/censor

Search for blacklisted words

Primary LanguageShellThe UnlicenseUnlicense

Build Status

Search for Blacklisted Words

The censor.sh script searches for blacklisted words in target files. It uses an external file containing blacklisted words.

Usage

$ ./censor.sh BLACKLIST [FILE]...

# Examples: 
$ ./censor.sh blacklist.txt .
$ ./censor.sh blacklist.txt.gpg .

The BLACKLIST parameter of censor.sh script can be provided as a plain text file or as an encrypted file. When an encrypted blacklist file is used, it has to be created with gpg2 using a symmetric cipher. The encryption/decryption passphrase is expected to be in BLACKLIST_PASSWORD environment variable. For additional details on the encrypted blacklist file and encryption/decryption passphrase see this section below.
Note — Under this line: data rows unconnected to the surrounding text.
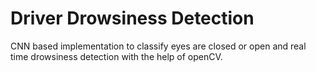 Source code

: # Driver Drowsiness Detection
CNN based implementation to classify eyes are closed or open and real time drowsiness detection with the help of openCV.
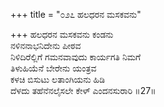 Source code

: +++
title = "೦೨೭ ಹಲಧರನ ಮಸಕವನು"

+++
ಹಲಧರನ ಮಸಕವನು ಕಂಡನು  
ನಳಿನನಾಭನಿದೇನು ಪೀಠವ  
ನಿಳಿದಿರೆಲ್ಲಿಗೆ ಗಮನವಾವುದು ಕಾರ್ಯಗತಿ ನಿಮಗೆ   
ತಿಳುಹಿಯೆನೆ ಬೇರೇನು ಯಂತ್ರವ  
ಕಳಚಿ ಬಿಸುಟು ಲತಾಂಗಿಯನು ಹಿಡಿ  
ದೆಳದು ತಹೆನೆನಲೈಸಲೇ ಕೇಳ್ ಎಂದನಸುರಾರಿ      ॥27॥ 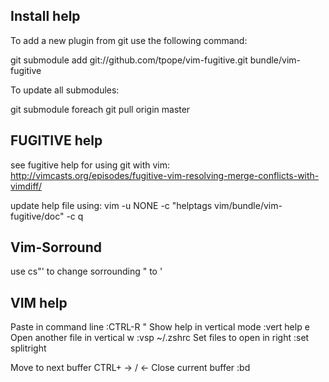 ## Install help

To add a new plugin from git use the following command:

git submodule add git://github.com/tpope/vim-fugitive.git bundle/vim-fugitive

To update all submodules:

git submodule foreach git pull origin master

## FUGITIVE help

see fugitive help for using git with vim:
http://vimcasts.org/episodes/fugitive-vim-resolving-merge-conflicts-with-vimdiff/

update help file using:
vim -u NONE -c "helptags vim/bundle/vim-fugitive/doc" -c q

## Vim-Sorround
use cs"' to change sorrounding " to '

## VIM help

Paste in command line				:CTRL-R "
Show help in vertical mode			:vert help e
Open another file in vertical w	:vsp ~/.zshrc
Set files to open in right			:set splitright

Move to next buffer					CTRL+ -> / <-
Close current buffer					:bd
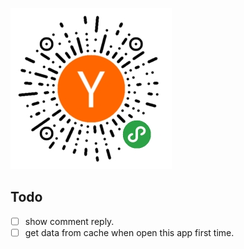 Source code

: ![code](readme_files/mini_app_code.jpg)

## Todo

* [ ] show comment reply.
* [ ] get data from cache when open this app first time.

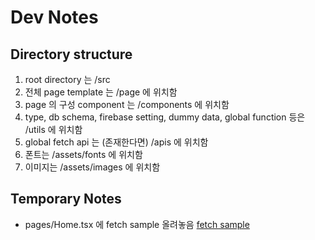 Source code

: # Dev Notes

## Directory structure

1. root directory 는 /src
2. 전체 page template 는 /page 에 위치함
3. page 의 구성 component 는 /components 에 위치함
4. type, db schema, firebase setting, dummy data, global function 등은 /utils 에 위치함
5. global fetch api 는 (존재한다면) /apis 에 위치함
6. 폰트는 /assets/fonts 에 위치함
7. 이미지는 /assets/images 에 위치함

## Temporary Notes

- pages/Home.tsx 에 fetch sample 올려놓음 [fetch sample](https://github.com/busankimchi/CS374-design-project/blob/a42816de47d400ac0383a080e71c16220538dc2d/src/pages/Home.tsx#L23-L38)
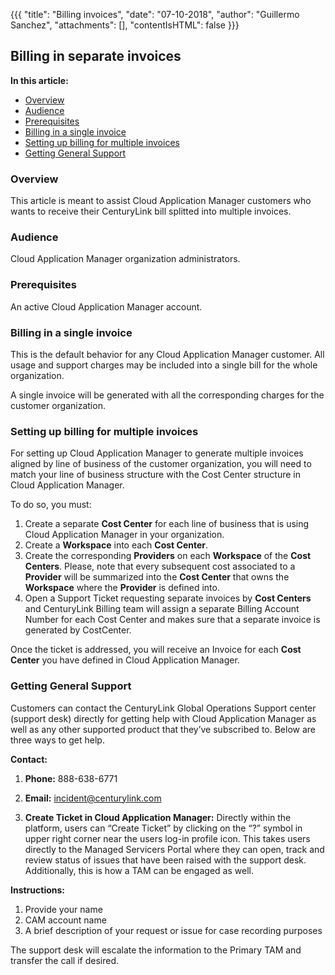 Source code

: {{{
"title": "Billing invoices",
"date": "07-10-2018",
"author": "Guillermo Sanchez",
"attachments": [],
"contentIsHTML": false
}}}

## Billing in separate invoices

**In this article:**

* [Overview](#overview)
* [Audience](#audience)
* [Prerequisites](#prerequisites)
* [Billing in a single invoice](#billing-in-a-single-invoice)
* [Setting up billing for multiple invoices](#setting-up-billing-for-multiple-invoices)
* [Getting General Support](#getting-general-support)

### Overview

This article is meant to assist Cloud Application Manager customers who wants to receive their CenturyLink bill splitted into multiple invoices.

### Audience

Cloud Application Manager organization administrators.

### Prerequisites

An active Cloud Application Manager account.

### Billing in a single invoice

This is the default behavior for any Cloud Application Manager customer. All usage and support charges may be included into a single bill for the whole organization.

A single invoice will be generated with all the corresponding charges for the customer organization.

### Setting up billing for multiple invoices

For setting up Cloud Application Manager to generate multiple invoices aligned by line of business of the customer organization, you will need to match your line of business structure with the Cost Center structure in Cloud Application Manager.

To do so, you must:

1. Create a separate **Cost Center** for each line of business that is using Cloud Application Manager in your organization.
1. Create a **Workspace** into each **Cost Center**.
1. Create the corresponding **Providers** on each **Workspace** of the **Cost Centers**. Please, note that every subsequent cost associated to a **Provider** will be summarized into the **Cost Center** that owns the **Workspace** where the **Provider** is defined into.
1. Open a Support Ticket requesting separate invoices by **Cost Centers** and CenturyLink Billing team will assign a separate Billing Account Number for each Cost Center and makes sure that a separate invoice is generated by CostCenter.

Once the ticket is addressed, you will receive an Invoice for each **Cost Center** you have defined in Cloud Application Manager.

### Getting General Support

Customers can contact the CenturyLink Global Operations Support center (support desk) directly for getting help with Cloud Application Manager as well as any other supported product that they’ve subscribed to.  Below are three ways to get help.

**Contact:**

1. **Phone:** 888-638-6771

2. **Email:** incident@centurylink.com

3. **Create Ticket in Cloud Application Manager:** Directly within the platform, users can “Create Ticket” by clicking on the “?” symbol in upper right corner near the users log-in profile icon.  This takes users directly to the Managed Servicers Portal where they can open, track and review status of issues that have been raised with the support desk.  Additionally, this is how a TAM can be engaged as well.

**Instructions:**

1. Provide your name
2. CAM account name
3. A brief description of your request or issue for case recording purposes

The support desk will escalate the information to the Primary TAM and transfer the call if desired.
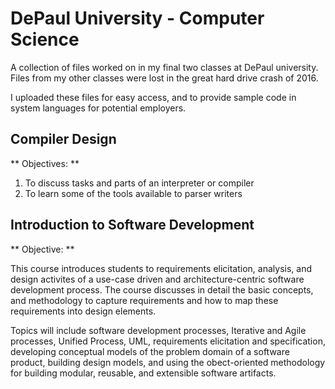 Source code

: # DePaul University - Computer Science

A collection of files worked on in my final two classes at DePaul university. Files from my other classes were lost in the great hard drive crash of 2016.

I uploaded these files for easy access, and to provide sample code in system languages for potential employers.

## Compiler Design

** Objectives: **

1. To discuss tasks and parts of an interpreter or compiler
2. To learn some of the tools available to parser writers

## Introduction to Software Development

** Objective: **

This course introduces students to requirements elicitation, analysis, and design activites of a use-case driven and architecture-centric software development process. The course discusses in detail the basic concepts, and methodology to capture requirements and how to map these requirements into design elements. 

Topics will include software development processes, Iterative and Agile processes, Unified Process, UML, requirements elicitation and specification, developing conceptual models of the problem domain of a software product, building design models, and using the obect-oriented methodology for building modular, reusable, and extensible software artifacts. 
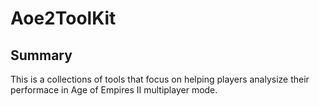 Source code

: # Aoe2ToolKit

## Summary
This is a collections of tools that focus on helping players analysize their performace in Age of Empires II multiplayer mode. 

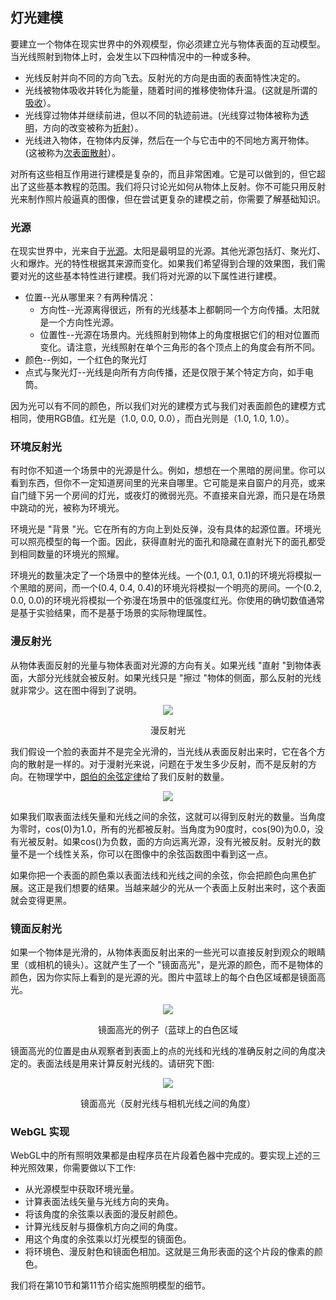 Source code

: ## 灯光建模

要建立一个物体在现实世界中的外观模型，你必须建立光与物体表面的互动模型。当光线照射到物体上时，会发生以下四种情况中的一种或多种。

- 光线反射并向不同的方向飞去。反射光的方向是由面的表面特性决定的。
- 光线被物体吸收并转化为能量，随着时间的推移使物体升温。(这就是所谓的[吸收](https://en.wikipedia.org/wiki/Absorption_(electromagnetic_radiation))）。
- 光线穿过物体并继续前进，但以不同的轨迹前进。(光线穿过物体被称为[透明](https://en.wikipedia.org/wiki/Transparency_and_translucency)，方向的改变被称为[折射](https://en.wikipedia.org/wiki/Refraction)）。
- 光线进入物体，在物体内反弹，然后在一个与它击中的不同地方离开物体。(这被称为[次表面散射](https://en.wikipedia.org/wiki/Subsurface_scattering)）。

对所有这些相互作用进行建模是复杂的，而且非常困难。它是可以做到的，但它超出了这些基本教程的范围。我们将只讨论光如何从物体上反射。你不可能只用反射光来制作照片般逼真的图像，但在尝试更复杂的建模之前，你需要了解基础知识。

### 光源

在现实世界中，光来自于[光源](https://en.wikipedia.org/wiki/List_of_light_sources)。太阳是最明显的光源。其他光源包括灯、聚光灯、火和爆炸。光的特性根据其来源而变化。如果我们希望得到合理的效果图，我们需要对光的这些基本特性进行建模。我们将对光源的以下属性进行建模。

- 位置--光从哪里来？有两种情况：
    - 方向性--光源离得很远，所有的光线基本上都朝同一个方向传播。太阳就是一个方向性光源。
    - 位置性--光源在场景内。光线照射到物体上的角度根据它们的相对位置而变化。请注意，光线照射在单个三角形的各个顶点上的角度会有所不同。
- 颜色--例如，一个红色的聚光灯
- 点式与聚光灯--光线是向所有方向传播，还是仅限于某个特定方向，如手电筒。

因为光可以有不同的颜色，所以我们对光的建模方式与我们对表面颜色的建模方式相同，使用RGB值。红光是（1.0, 0.0, 0.0），而白光则是（1.0, 1.0, 1.0）。

### 环境反射光

有时你不知道一个场景中的光源是什么。例如，想想在一个黑暗的房间里。你可以看到东西，但你不一定知道房间里的光来自哪里。它可能是来自窗户的月亮，或来自门缝下另一个房间的灯光，或夜灯的微弱光亮。不直接来自光源，而只是在场景中跳动的光，被称为环境光。

环境光是 "背景 "光。它在所有的方向上到处反弹，没有具体的起源位置。环境光可以照亮模型的每一个面。因此，获得直射光的面孔和隐藏在直射光下的面孔都受到相同数量的环境光的照耀。

环境光的数量决定了一个场景中的整体光线。一个(0.1, 0.1, 0.1)的环境光将模拟一个黑暗的房间，而一个(0.4, 0.4, 0.4)的环境光将模拟一个明亮的房间。一个(0.2, 0.0, 0.0)的环境光将模拟一个弥漫在场景中的低强度红光。你使用的确切数值通常是基于实验结果，而不是基于场景的实际物理属性。

### 漫反射光

从物体表面反射的光量与物体表面对光源的方向有关。如果光线 "直射 "到物体表面，大部分光线就会被反射。如果光线只是 "擦过 "物体的侧面，那么反射的光线就非常少。这在图中得到了说明。

<center>
<img src='/3/diffuse_light.png' />
<p>漫反射光</p>
</center>

我们假设一个脸的表面并不是完全光滑的，当光线从表面反射出来时，它在各个方向的散射是一样的。对于漫射光来说，问题在于发生多少反射，而不是反射的方向。在物理学中，[朗伯的余弦定律](https://en.wikipedia.org/wiki/Lambert%27s_cosine_law)给了我们反射的数量。

<center>
<img src='/3/cos_function.png' />
</center>

如果我们取表面法线矢量和光线之间的余弦，这就可以得到反射光的数量。当角度为零时，cos(0)为1.0，所有的光都被反射。当角度为90度时，cos(90)为0.0，没有光被反射。如果cos()为负数，面的方向远离光源，没有光被反射。反射光的数量不是一个线性关系，你可以在图像中的余弦函数图中看到这一点。

如果你把一个表面的颜色乘以表面法线和光线之间的余弦，你会把颜色向黑色扩展。这正是我们想要的结果。当越来越少的光从一个表面上反射出来时，这个表面就会变得更黑。

### 镜面反射光

如果一个物体是光滑的，从物体表面反射出来的一些光可以直接反射到观众的眼睛里（或相机的镜头）。这就产生了一个 "镜面高光"，是光源的颜色，而不是物体的颜色，因为你实际上看到的是光源的光。图片中蓝球上的每个白色区域都是镜面高光。

<center>
<img src='/3/specular_highlight.png' />
<p>镜面高光的例子（蓝球上的白色区域</p>
</center>

镜面高光的位置是由从观察者到表面上的点的光线和光线的准确反射之间的角度决定的。表面法线是用来计算反射光线的。请研究下图:

<center>
<img src='/3/specular_highlight_rays.png'>
<p>镜面高光（反射光线与相机光线之间的角度）</p>
</center>

### WebGL 实现

WebGL中的所有照明效果都是由程序员在片段着色器中完成的。要实现上述的三种光照效果，你需要做以下工作:

- 从光源模型中获取环境光量。
- 计算表面法线矢量与光线方向的夹角。
- 将该角度的余弦乘以表面的漫反射颜色。
- 计算光线反射与摄像机方向之间的角度。
- 用这个角度的余弦乘以灯光模型的镜面色。
- 将环境色、漫反射色和镜面色相加。这就是三角形表面的这个片段的像素的颜色。

我们将在第10节和第11节介绍实施照明模型的细节。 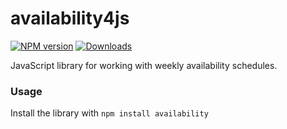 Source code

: # availability4js

[![NPM version][npm-image]][npm-url] [![Downloads][downloads-image]][npm-url]

JavaScript library for working with weekly availability schedules.

### Usage
Install the library with `npm install availability`

[downloads-image]: https://img.shields.io/npm/dm/availability.svg

[npm-url]: https://npmjs.org/package/availability
[npm-image]: https://img.shields.io/npm/v/availability.svg
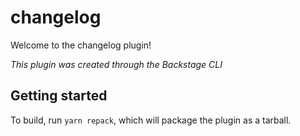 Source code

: # changelog

Welcome to the changelog plugin!

_This plugin was created through the Backstage CLI_

## Getting started

To build, run `yarn repack`, which will package the plugin as a tarball.
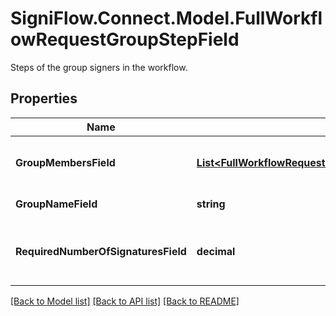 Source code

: # SigniFlow.Connect.Model.FullWorkflowRequestGroupStepField
Steps of the group signers in the workflow.

## Properties

Name | Type | Description | Notes
------------ | ------------- | ------------- | -------------
**GroupMembersField** | [**List&lt;FullWorkflowRequestGroupStepFieldGroupMembersField&gt;**](FullWorkflowRequestGroupStepFieldGroupMembersField.md) | The list of users in a group in the workflow. | 
**GroupNameField** | **string** | Group name. | 
**RequiredNumberOfSignaturesField** | **decimal** | Required number of signatures in the group. | 

[[Back to Model list]](../README.md#documentation-for-models) [[Back to API list]](../README.md#documentation-for-api-endpoints) [[Back to README]](../README.md)


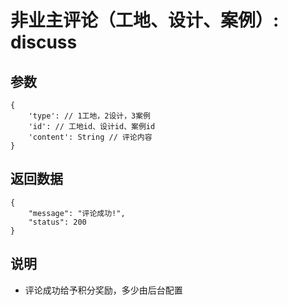 # 非业主评论（工地、设计、案例）: discuss

## 参数

    {
        'type': // 1工地，2设计，3案例
        'id': // 工地id、设计id、案例id
        'content': String // 评论内容
    }

## 返回数据

    {
        "message": "评论成功!",
        "status": 200
    }

## 说明

- 评论成功给予积分奖励，多少由后台配置
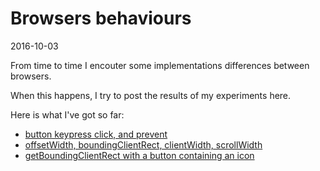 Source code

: Browsers behaviours
========================
2016-10-03


From time to time I encouter some implementations differences between browsers.

When this happens, I try to post the results of my experiments here.


Here is what I've got so far:

- [button keypress click, and prevent](https://github.com/lingtalfi/browsers-behaviours/blob/master/button-keypress-click/button-keypress-click.md)
- [offsetWidth, boundingClientRect, clientWidth, scrollWidth](https://github.com/lingtalfi/dimensions-cheatsheet)
- [getBoundingClientRect with a button containing an icon](https://github.com/lingtalfi/browsers-behaviours/blob/master/get-bounding-client-rect/bcr-icon.md) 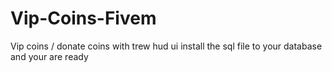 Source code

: # Vip-Coins-Fivem
Vip coins / donate coins with trew hud ui install the sql file to your database and your are ready
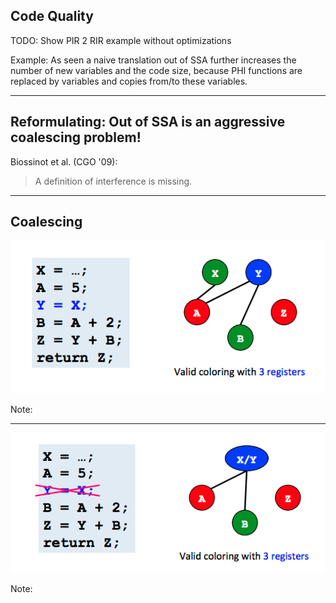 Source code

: ## Code Quality

TODO: Show PIR 2 RIR example without optimizations

Example:
As seen a naive translation out of SSA further increases the number of new variables and the code size, 
because PHI functions are replaced by variables and copies from/to these variables.

---

## Reformulating: Out of SSA is an aggressive **coalescing** problem!

Biossinot et al. (CGO '09):
> A definition of interference is missing.

---

## Coalescing

![](Images/notCoalescing.png) <!-- .element height="20%" width="85%" -->

Note:

---

![](Images/Coalescing.png) <!-- .element height="20%" width="85%" -->

Note:
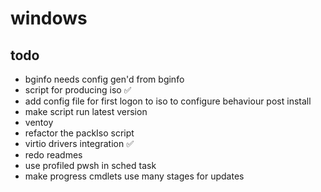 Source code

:# windows
## todo
- bginfo needs config gen'd from bginfo
- script for producing iso ✅
- add config file for first logon to iso to configure behaviour post install
- make script run latest version
- ventoy
- refactor the packIso script
- virtio drivers integration ✅
- redo readmes
- use profiled pwsh in sched task
- make progress cmdlets use many stages for updates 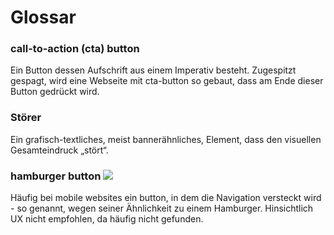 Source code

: # Glossar

### call-to-action (cta) button
Ein Button dessen Aufschrift aus einem Imperativ besteht. Zugespitzt gespagt, wird eine Webseite mit cta-button so gebaut, dass am Ende dieser Button gedrückt wird. 

### Störer
Ein grafisch-textliches, meist bannerähnliches, Element, dass den visuellen Gesamteindruck „stört“.

### hamburger button ![](https://de.wikipedia.org/wiki/Datei:Hamburger_icon.svg)
Häufig bei mobile websites ein button, in dem die Navigation versteckt wird - so genannt, wegen seiner Ähnlichkeit zu einem Hamburger. Hinsichtlich UX nicht empfohlen, da häufig nicht gefunden.
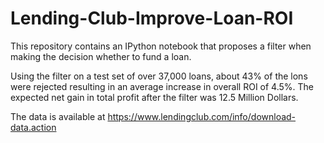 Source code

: # Lending-Club-Improve-Loan-ROI

This repository contains an IPython notebook that proposes a filter when making the decision whether to fund a loan.

Using the filter on a test set of over 37,000 loans, about 43% of the lons were rejected resulting in an average increase in overall ROI of 4.5%. The expected net gain in total profit after the filter was 12.5 Million Dollars. 

The data is available at https://www.lendingclub.com/info/download-data.action
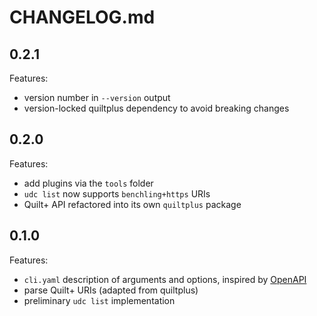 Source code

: # CHANGELOG.md

## 0.2.1

Features:

- version number in `--version` output
- version-locked quiltplus dependency to avoid breaking changes

## 0.2.0

Features:

- add plugins via the `tools` folder
- `udc list` now supports `benchling+https` URIs
- Quilt+ API refactored into its own `quiltplus` package

## 0.1.0

Features:

- `cli.yaml` description of arguments and options, inspired by [OpenAPI](https://swagger.io/docs/specification/data-models/data-types/)
- parse Quilt+ URIs (adapted from quiltplus)
- preliminary `udc list` implementation
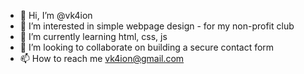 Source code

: - 👋 Hi, I’m @vk4ion
- 👀 I’m interested in simple webpage design - for my non-profit club
- 🌱 I’m currently learning html, css, js
- 💞️ I’m looking to collaborate on building a secure contact form
- 📫 How to reach me vk4ion@gmail.com

<!---
vk4ion/vk4ion is a ✨ special ✨ repository because its `README.md` (this file) appears on your GitHub profile.
You can click the Preview link to take a look at your changes.
--->
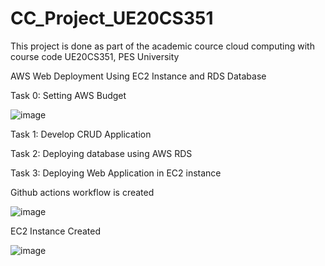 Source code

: # CC_Project_UE20CS351
This project is done as part of the academic cource cloud computing with course code UE20CS351, PES University


AWS Web Deployment Using EC2 Instance and RDS Database

Task 0: Setting AWS Budget

![image](https://user-images.githubusercontent.com/51742316/234733917-667da7ca-21b9-442c-910a-24db43dfe948.png)




Task 1: Develop CRUD Application


Task 2: Deploying database using AWS RDS


Task 3: Deploying Web Application in EC2 instance

Github actions workflow is created

![image](https://user-images.githubusercontent.com/51742316/234733808-74e820f9-264c-4a10-bd0a-231f06168560.png)


EC2 Instance Created

![image](https://user-images.githubusercontent.com/51742316/234734360-3c25e82f-98c4-4da0-bf6a-6a1764c70106.png)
To learn about more usage options see the online help:

$ ./censor.sh -h

Maintaining the Blacklist File

Changes to the blacklist file are done on its plain text version. The censor.sh script is making use of the grep command, therefore, each blacklisted word has to be placed in a separate line (i.e., grep takes the whole line for pattern match).

Following are the two commands to encrypt/decrypt the blacklist file when needed. These commands are using blacklist.txt as an example:

# Encrypt:
$ gpg2 --batch --passphrase=$BLACKLIST_PASSWORD -c blacklist.txt

# Decrypt: 
$ gpg2 --batch --passphrase=$BLACKLIST_PASSWORD -d blacklist.txt.gpg > blacklist.txt

Notes on Encrypted Blacklist File and Encryption/Decryption Passphrase

If you decide to use the encrypted blacklist and would like to avoid uploading its plain text version to a public repository, then remember to add its name to the local .gitignore file. For example, the line *blacklist.txt ignores all plain text blacklists with filenames ending with "*blacklist.txt", such as "test-blacklist.txt.

When the local encryption/decryption passphrase in BLACKLIST_PASSWORD environment variable is defined in a local configuration file, then remember to add it to the git ignore list. For instance, when using an environment switcher for the shell, such as direnv, then the passphrase will typically be defined in the local .envrc and ignored globally in ~/.gitignore_global.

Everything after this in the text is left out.